V35 isai is not to be confused with the actual LG V35 ThinQ (which is just the LG V30 with a Snapdragon 845 & added ay‐eye branding that when spoken out loud closely relates to LG's queue line for their phones back then).
- lg‐firmwares.com (which you will probably open at least once for V30 .kdz files, if only because your search engine showed this result first) demands Goolag recaptcha (impress that cat Spike! the cat fled?! FETCH THAT BONE SPIKE! bone taken? SIT LIKE A HOOMAN!) before you can even get an arbitrary 20 second wait time before getting a download link... that doesn't seem to respond. Androidfilehost.com (which is also used to mirror some .kdz files as well, though you probably wouldn't know that (at least without opening some XDA thread), which your search engine should show if you know what you're searching for) is not quite reliable (at least on opening pages, suggesting its maintainers no longer care about the site).
Then move on to the questionably good one :
- The device can boot without its front camera and/or fingerprint scanner (but not the power button obviously, which needs to be adhered to either back panel or motherboard cover) in place.
And, finally, the actually good ones that I don't really give a fuck :
- MIL‐STD‐810G compliant, which should make the device more resistant to abuse, before counting other stuff like age, damages, and/or repairs.
- Wireless charging (input‐only)
Input-only wireless charging sounds meh nowadays, but at least it's there. Though it is usually hotter & slower than regular wired charging, but it's either battery getting cooked faster or the charging port getting worn out at this point (which is an unfortunately easy choice for me considering I have no Qi chargers).
Conclusion
All things considered, the only thing I can recommend the V30 for is as some offline music player. And that's only if you kept your own V30 around in the first place, because I don't think I can recommend getting it in any way.
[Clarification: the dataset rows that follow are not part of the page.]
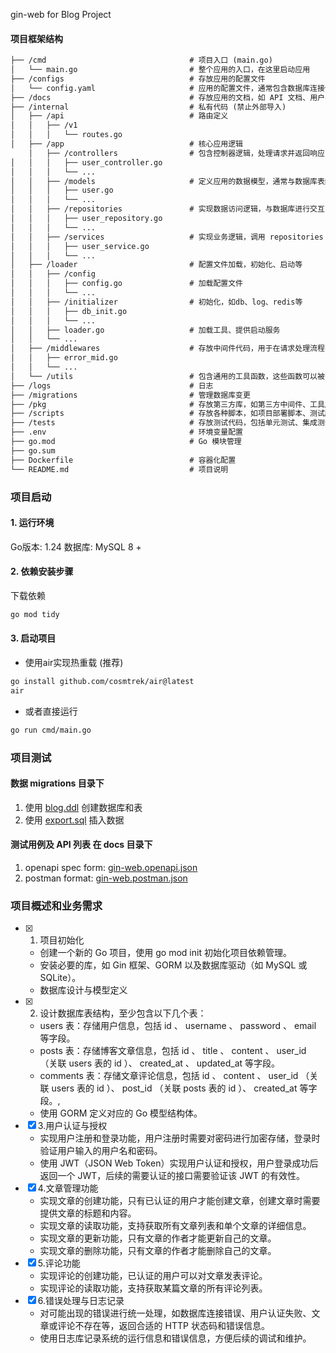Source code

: gin-web for Blog Project

#### 项目框架结构
```html
├── /cmd                                # 项目入口 (main.go)
│   └── main.go                         # 整个应用的入口，在这里启动应用 
├── /configs                            # 存放应用的配置文件
│   └── config.yaml                     # 应用的配置文件，通常包含数据库连接信息、服务器设置等
├── /docs                               # 存放应用的文档，如 API 文档、用户手册等
├── /internal                           # 私有代码 (禁止外部导入)
│   ├── /api                            # 路由定义
│   │   ├── /v1
│   │   │   └── routes.go
│   ├── /app                            # 核心应用逻辑
    │   ├── /controllers                # 包含控制器逻辑，处理请求并返回响应
│   │   │   ├── user_controller.go
│   │   │   └── ...
│   │   ├── /models                     # 定义应用的数据模型，通常与数据库表结构对应
│   │   │   ├── user.go
│   │   │   └── ...
│   │   ├── /repositories               # 实现数据访问逻辑，与数据库进行交互
│   │   │   ├── user_repository.go
│   │   │   └── ...
│   │   ├── /services                   # 实现业务逻辑，调用 repositories 中的方法来处理业务需求
│   │   │   ├── user_service.go
│   │   │   └── ...
│   ├── /loader                         # 配置文件加载，初始化、启动等
│   │   ├── /config
│   │   │   ├── config.go               # 加载配置文件
│   │   │   └── ...
│   │   ├── /initializer                # 初始化，如db、log、redis等
│   │   │   ├── db_init.go
│   │   │   └── ...
│   │   ├── loader.go                   # 加载工具、提供启动服务
│   │   └── ...
│   ├── /middlewares                    # 存放中间件代码，用于在请求处理流程中的特定阶段执行代码
│   │   ├── error_mid.go
│   │   └── ...
│   └── /utils                          # 包含通用的工具函数，这些函数可以被多个包所共享
├── /logs                               # 日志
├── /migrations                         # 管理数据库变更
├── /pkg                                # 存放第三方库，如第三方中间件、工具库等
├── /scripts                            # 存放各种脚本，如项目部署脚本、测试脚本等
├── /tests                              # 存放测试代码，包括单元测试、集成测试等
├── .env                                # 环境变量配置
├── go.mod                              # Go 模块管理
├── go.sum                          
├── Dockerfile                          # 容器化配置
└── README.md                           # 项目说明
```

### 项目启动
#### 1. 运行环境 
Go版本: 1.24
数据库: MySQL 8 +

#### 2. 依赖安装步骤 
下载依赖
```bash
go mod tidy
```
#### 3. 启动项目
* 使用air实现热重载 (推荐)
```bash
go install github.com/cosmtrek/air@latest
air
```
* 或者直接运行
```bash
go run cmd/main.go
```

### 项目测试
#### 数据 migrations 目录下
1. 使用 [blog.ddl](migrations/blog.ddl) 创建数据库和表
2. 使用 [export.sql](migrations/export.sql) 插入数据
#### 测试用例及 API 列表 在 docs 目录下
1. openapi spec form: [gin-web.openapi.json](docs/gin-web.openapi.json)
2. postman format: [gin-web.postman.json](docs/gin-web.postman.json)

### 项目概述和业务需求
- [x]  1. 项目初始化
    - 创建一个新的 Go 项目，使用 go mod init 初始化项目依赖管理。
    - 安装必要的库，如 Gin 框架、GORM 以及数据库驱动（如 MySQL 或 SQLite）。
    - 数据库设计与模型定义
- [x]  2. 设计数据库表结构，至少包含以下几个表：
    - users 表：存储用户信息，包括 id 、 username 、 password 、 email 等字段。
    - posts 表：存储博客文章信息，包括 id 、 title 、 content 、 user_id （关联 users 表的 id ）、 created_at 、 updated_at 等字段。
    - comments 表：存储文章评论信息，包括 id 、 content 、 user_id （关联 users 表的 id ）、 post_id （关联 posts 表的 id ）、 created_at 等字段。,
    - 使用 GORM 定义对应的 Go 模型结构体。
- [x]  3.用户认证与授权
    - 实现用户注册和登录功能，用户注册时需要对密码进行加密存储，登录时验证用户输入的用户名和密码。
    - 使用 JWT（JSON Web Token）实现用户认证和授权，用户登录成功后返回一个 JWT，后续的需要认证的接口需要验证该 JWT 的有效性。
- [x]  4.文章管理功能
    - 实现文章的创建功能，只有已认证的用户才能创建文章，创建文章时需要提供文章的标题和内容。
    - 实现文章的读取功能，支持获取所有文章列表和单个文章的详细信息。
    - 实现文章的更新功能，只有文章的作者才能更新自己的文章。
    - 实现文章的删除功能，只有文章的作者才能删除自己的文章。
- [x]  5.评论功能
    - 实现评论的创建功能，已认证的用户可以对文章发表评论。
    - 实现评论的读取功能，支持获取某篇文章的所有评论列表。
- [x]  6.错误处理与日志记录
    - 对可能出现的错误进行统一处理，如数据库连接错误、用户认证失败、文章或评论不存在等，返回合适的 HTTP 状态码和错误信息。
    - 使用日志库记录系统的运行信息和错误信息，方便后续的调试和维护。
- All <A15 AOSP ROMs for the V30 lack any kind of internal storage encryption, ensuring no barriers between your files & anyone who has physical access to your V30. Not to mention you compromise either compatibility, security, stability, or any combinations of them; depending on which ROM you've chose (old gold or new‐fangled trash).
- As if this issue wasn't enough, device comparisons (compared with what I've got) completely destroys the V30 off my sights, even if the V30 had a better DAC than everybody else.